Exercise requirements>
The reply has to be a number alone, equal to how many lines in the entries below hold the string "Hausdorff".

[Stored entries]
——————————

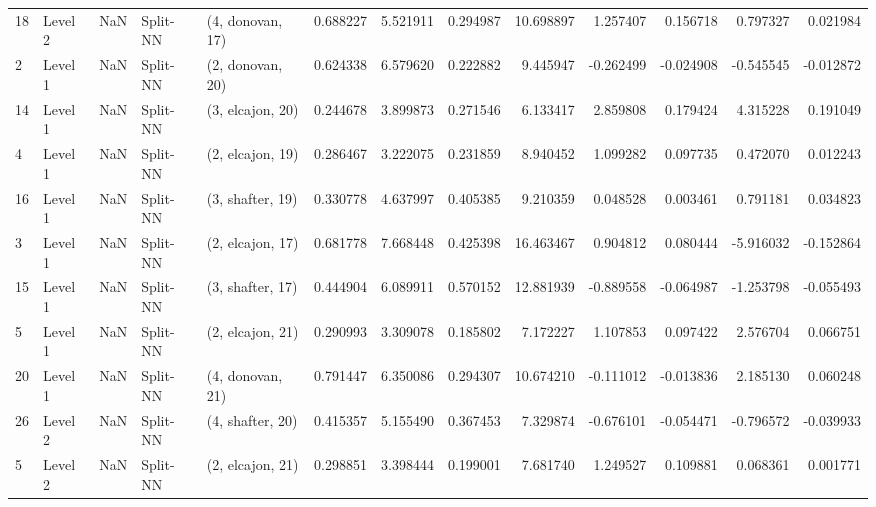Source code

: \begin{tabular}{llrllrrrrrrrr}
18 &   Level 2 &    NaN &       Split-NN &  (4, donovan, 17) &   0.688227 &   5.521911 &  0.294987 &  10.698897 &             1.257407 &               0.156718 &            0.797327 &              0.021984 \\
2  &   Level 1 &    NaN &       Split-NN &  (2, donovan, 20) &   0.624338 &   6.579620 &  0.222882 &   9.445947 &            -0.262499 &              -0.024908 &           -0.545545 &             -0.012872 \\
14 &   Level 1 &    NaN &       Split-NN &  (3, elcajon, 20) &   0.244678 &   3.899873 &  0.271546 &   6.133417 &             2.859808 &               0.179424 &            4.315228 &              0.191049 \\
4  &   Level 1 &    NaN &       Split-NN &  (2, elcajon, 19) &   0.286467 &   3.222075 &  0.231859 &   8.940452 &             1.099282 &               0.097735 &            0.472070 &              0.012243 \\
16 &   Level 1 &    NaN &       Split-NN &  (3, shafter, 19) &   0.330778 &   4.637997 &  0.405385 &   9.210359 &             0.048528 &               0.003461 &            0.791181 &              0.034823 \\
3  &   Level 1 &    NaN &       Split-NN &  (2, elcajon, 17) &   0.681778 &   7.668448 &  0.425398 &  16.463467 &             0.904812 &               0.080444 &           -5.916032 &             -0.152864 \\
15 &   Level 1 &    NaN &       Split-NN &  (3, shafter, 17) &   0.444904 &   6.089911 &  0.570152 &  12.881939 &            -0.889558 &              -0.064987 &           -1.253798 &             -0.055493 \\
5  &   Level 1 &    NaN &       Split-NN &  (2, elcajon, 21) &   0.290993 &   3.309078 &  0.185802 &   7.172227 &             1.107853 &               0.097422 &            2.576704 &              0.066751 \\
20 &   Level 1 &    NaN &       Split-NN &  (4, donovan, 21) &   0.791447 &   6.350086 &  0.294307 &  10.674210 &            -0.111012 &              -0.013836 &            2.185130 &              0.060248 \\
26 &   Level 2 &    NaN &       Split-NN &  (4, shafter, 20) &   0.415357 &   5.155490 &  0.367453 &   7.329874 &            -0.676101 &              -0.054471 &           -0.796572 &             -0.039933 \\
5  &   Level 2 &    NaN &       Split-NN &  (2, elcajon, 21) &   0.298851 &   3.398444 &  0.199001 &   7.681740 &             1.249527 &               0.109881 &            0.068361 &              0.001771 \\

\end{tabular}
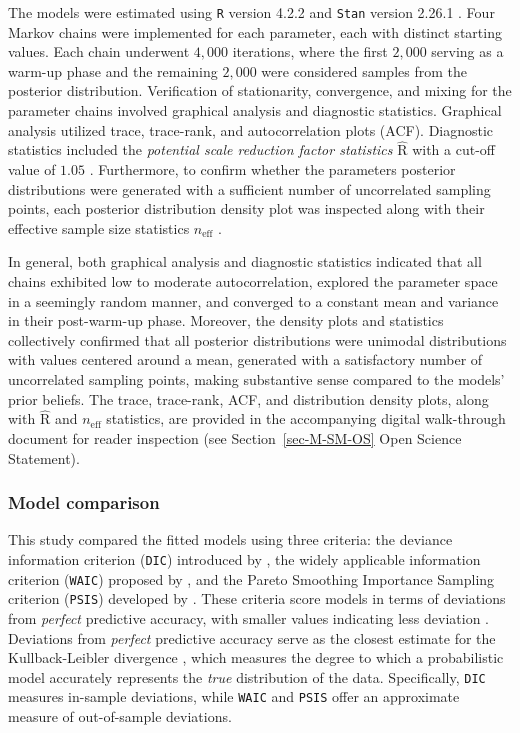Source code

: \documentclass[
  authoryear,
  preprint,
  1p]{elsarticle}
\begin{document}
The models were estimated using \texttt{R} version 4.2.2 \citep{R_2015}
and \texttt{Stan} version 2.26.1 \citep{Stan_2020}. Four Markov chains
were implemented for each parameter, each with distinct starting values.
Each chain underwent \(4,000\) iterations, where the first \(2,000\)
serving as a warm-up phase and the remaining \(2,000\) were considered
samples from the posterior distribution. Verification of stationarity,
convergence, and mixing for the parameter chains involved graphical
analysis and diagnostic statistics. Graphical analysis utilized trace,
trace-rank, and autocorrelation plots (ACF). Diagnostic statistics
included the \emph{potential scale reduction factor statistics}
\(\widehat{\text{R}}\) with a cut-off value of \(1.05\)
\citep{Vehtari_et_al_2021}. Furthermore, to confirm whether the
parameters posterior distributions were generated with a sufficient
number of uncorrelated sampling points, each posterior distribution
density plot was inspected along with their effective sample size
statistics \(n_{\text{eff}}\) \citep{Gelman_et_al_2014}.

In general, both graphical analysis and diagnostic statistics indicated
that all chains exhibited low to moderate autocorrelation, explored the
parameter space in a seemingly random manner, and converged to a
constant mean and variance in their post-warm-up phase. Moreover, the
density plots and statistics collectively confirmed that all posterior
distributions were unimodal distributions with values centered around a
mean, generated with a satisfactory number of uncorrelated sampling
points, making substantive sense compared to the models' prior beliefs.
The trace, trace-rank, ACF, and distribution density plots, along with
\(\widehat{\text{R}}\) and \(n_{\text{eff}}\) statistics, are provided
in the accompanying digital walk-through document for reader inspection
(see Section~\ref{sec-M-SM-OS} Open Science Statement).

\subsubsection{Model comparison}\label{sec-M-SM-MC}

This study compared the fitted models using three criteria: the deviance
information criterion (\texttt{DIC}) introduced by
\citet{Spiegelhalter_et_al_2002}, the widely applicable information
criterion (\texttt{WAIC}) proposed by \citet{Watanabe_2013}, and the
Pareto Smoothing Importance Sampling criterion (\texttt{PSIS}) developed
by \citet{Vehtari_et_al_2017}. These criteria score models in terms of
deviations from \emph{perfect} predictive accuracy, with smaller values
indicating less deviation \citep{McElreath_2020}. Deviations from
\emph{perfect} predictive accuracy serve as the closest estimate for the
Kullback-Leibler divergence \citep{Kullback_et_al_1951}, which measures
the degree to which a probabilistic model accurately represents the
\emph{true} distribution of the data. Specifically, \texttt{DIC}
measures in-sample deviations, while \texttt{WAIC} and \texttt{PSIS}
offer an approximate measure of out-of-sample deviations.
\end{document}
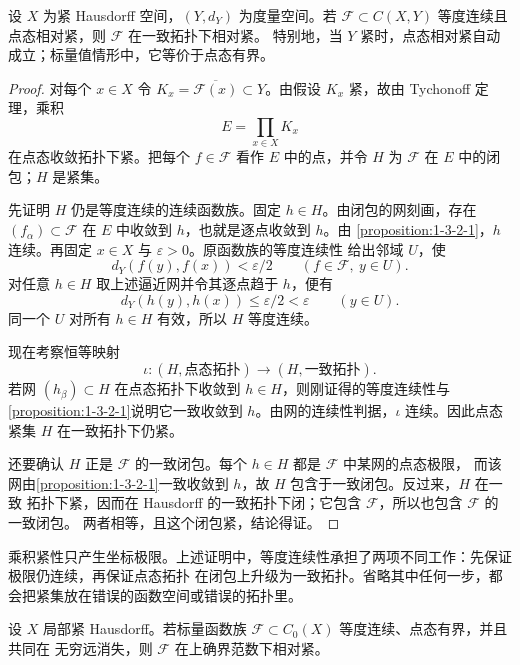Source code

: \begin{theorem}[\ArzelaAscoli{}：紧域]\label{theorem:1-3-2-2}
设 $X$ 为紧 Hausdorff 空间，$(Y,d_Y)$ 为度量空间。若
$\mathcal F\subset C(X,Y)$ 等度连续且点态相对紧，则 $\mathcal F$ 在一致拓扑下相对紧。
特别地，当 $Y$ 紧时，点态相对紧自动成立；标量值情形中，它等价于点态有界。
\end{theorem}

\begin{proof}
对每个 $x\in X$ 令 $K_x=\overline{\mathcal F(x)}\subset Y$。由假设 $K_x$ 紧，故由
Tychonoff 定理，乘积
\[
  E=\prod_{x\in X}K_x
\]
在点态收敛拓扑下紧。把每个 $f\in\mathcal F$ 看作 $E$ 中的点，并令 $H$ 为 $\mathcal F$ 在 $E$
中的闭包；$H$ 是紧集。

先证明 $H$ 仍是等度连续的连续函数族。固定 $h\in H$。由闭包的网刻画，存在
$(f_\alpha)\subset\mathcal F$ 在 $E$ 中收敛到 $h$，也就是逐点收敛到 $h$。由
\cref{proposition:1-3-2-1}，$h$ 连续。再固定 $x\in X$ 与 $\varepsilon>0$。原函数族的等度连续性
给出邻域 $U$，使
\[
 d_Y(f(y),f(x))<\varepsilon/2
 \qquad(f\in\mathcal F,\ y\in U).
\]
对任意 $h\in H$ 取上述逼近网并令其逐点趋于 $h$，便有
\[
 d_Y(h(y),h(x))\le\varepsilon/2<\varepsilon
 \qquad(y\in U).
\]
同一个 $U$ 对所有 $h\in H$ 有效，所以 $H$ 等度连续。

现在考察恒等映射
\[
 \iota:(H,\text{点态拓扑})\longrightarrow(H,\text{一致拓扑}).
\]
若网 $(h_\beta)\subset H$ 在点态拓扑下收敛到 $h\in H$，则刚证得的等度连续性与
\cref{proposition:1-3-2-1}说明它一致收敛到 $h$。由网的连续性判据，$\iota$ 连续。因此点态紧集
$H$ 在一致拓扑下仍紧。

还要确认 $H$ 正是 $\mathcal F$ 的一致闭包。每个 $h\in H$ 都是 $\mathcal F$ 中某网的点态极限，
而该网由\cref{proposition:1-3-2-1}一致收敛到 $h$，故 $H$ 包含于一致闭包。反过来，$H$ 在一致
拓扑下紧，因而在 Hausdorff 的一致拓扑下闭；它包含 $\mathcal F$，所以也包含 $\mathcal F$ 的一致闭包。
两者相等，且这个闭包紧，结论得证。
\end{proof}

乘积紧性只产生坐标极限。上述证明中，等度连续性承担了两项不同工作：先保证极限仍连续，再保证点态拓扑
在闭包上升级为一致拓扑。省略其中任何一步，都会把紧集放在错误的函数空间或错误的拓扑里。

\begin{theorem}[\ArzelaAscoli{}：$C_0$ 版]\label{theorem:1-3-2-3}
设 $X$ 局部紧 Hausdorff。若标量函数族 $\mathcal F\subset C_0(X)$ 等度连续、点态有界，并且共同在
无穷远消失，则 $\mathcal F$ 在上确界范数下相对紧。
\end{theorem}

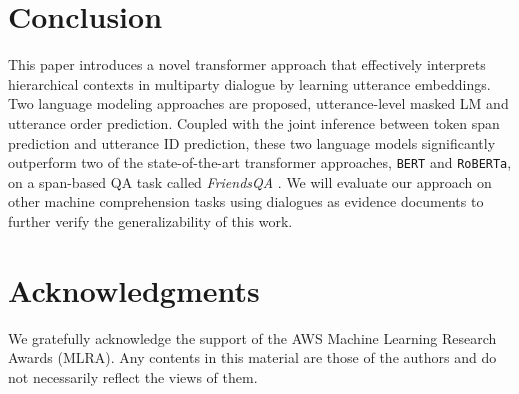 \documentclass[11pt,a4paper]{article}
\begin{document}
\begin{table}[htp!]
\centering{}
\caption{Error types and their ratio with respect to the three most challenging question types.}
\label{tab:error_types}
\end{table} \section{Conclusion}
This paper introduces a novel transformer approach that effectively interprets hierarchical contexts in multiparty dialogue by learning utterance embeddings.
Two language modeling approaches are proposed, utterance-level masked LM and utterance order prediction.
Coupled with the joint inference between token span prediction and utterance ID prediction, these two language models significantly outperform two of the state-of-the-art transformer approaches, \texttt{BERT} and \texttt{RoBERTa}, on a span-based QA task called \textit{FriendsQA}   .
We will evaluate our approach on other machine comprehension tasks using dialogues as evidence documents to further verify the generalizability of this work. 






\label{sec:conclusion} \section*{Acknowledgments}

We gratefully acknowledge the support of the AWS Machine Learning Research Awards (MLRA).
Any contents in this material are those of the authors and do not necessarily reflect the views of them. 


\end{document}
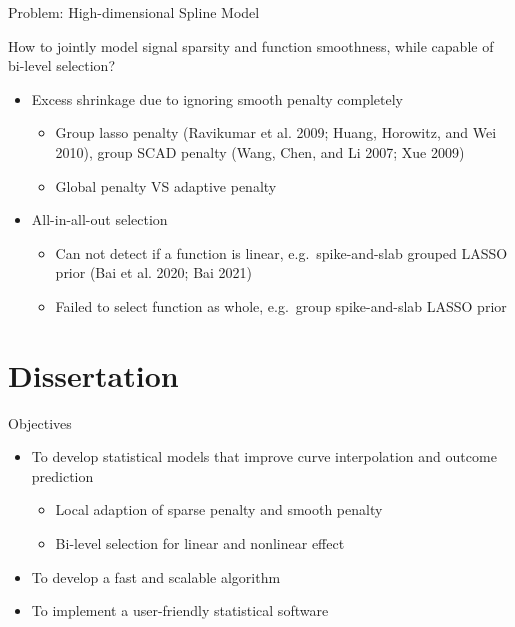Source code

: \documentclass[
  ignorenonframetext,
  aspectratio=169]{beamer}
\providecommand{\tightlist}{%
  \setlength{\itemsep}{0pt}\setlength{\parskip}{0pt}}
\begin{document}
\begin{frame}{Problem: High-dimensional Spline Model}
\protect\hypertarget{problem-high-dimensional-spline-model}{}
\begin{tcolorbox}[colback=green!5,colframe=green!40!black,title=Question]
How to jointly model signal sparsity and function smoothness, while capable of bi-level selection?
\end{tcolorbox}

\begin{itemize}
\tightlist
\item
  Excess shrinkage due to ignoring smooth penalty completely

  \begin{itemize}
  \tightlist
  \item
    Group lasso penalty (Ravikumar et al. 2009; Huang, Horowitz, and Wei
    2010), group SCAD penalty (Wang, Chen, and Li 2007; Xue 2009)
  \item
    Global penalty VS adaptive penalty
  \end{itemize}
\item
  All-in-all-out selection

  \begin{itemize}
  \tightlist
  \item
    Can not detect if a function is linear, e.g.~spike-and-slab grouped
    LASSO prior (Bai et al. 2020; Bai 2021)
  \item
    Failed to select function as whole, e.g.~group spike-and-slab LASSO
    prior
  \end{itemize}
\end{itemize}
\end{frame}

\hypertarget{dissertation}{%
\section{Dissertation}\label{dissertation}}

\begin{frame}{Objectives}
\protect\hypertarget{objectives}{}
\begin{itemize}
\tightlist
\item
  To develop statistical models that improve curve interpolation and
  outcome prediction

  \begin{itemize}
  \tightlist
  \item
    Local adaption of sparse penalty and smooth penalty
  \item
    Bi-level selection for linear and nonlinear effect
  \end{itemize}
\item
  To develop a fast and scalable algorithm
\item
  To implement a user-friendly statistical software
\end{itemize}
\end{frame}
\end{document}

——————————

Written answer>
3